● Required action
Restate every record word for word, without the pictures.

● Records shown
%%

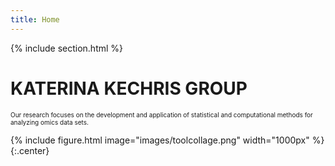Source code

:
 ```yaml
---
title: Home
---
```

{%
  include section.html
%}

# KATERINA KECHRIS GROUP

<font size = "1"> Our research focuses on the development and application of statistical and computational methods for analyzing omics data 
sets.
</font> 

{%
  include figure.html
  image="images/toolcollage.png"
  width="1000px"
%}
{:.center}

%%

● Answer
Source code

:
 ```yaml
---
title: Home
---
```

{%
  include section.html
%}

# KATERINA KECHRIS GROUP

<font size = "1"> Our research focuses on the development and application of statistical and computational methods for analyzing omics data 
sets.
</font> 

{%
  include figure.html
  image="images/toolcollage.png"
  width="1000px"
%}
{:.center}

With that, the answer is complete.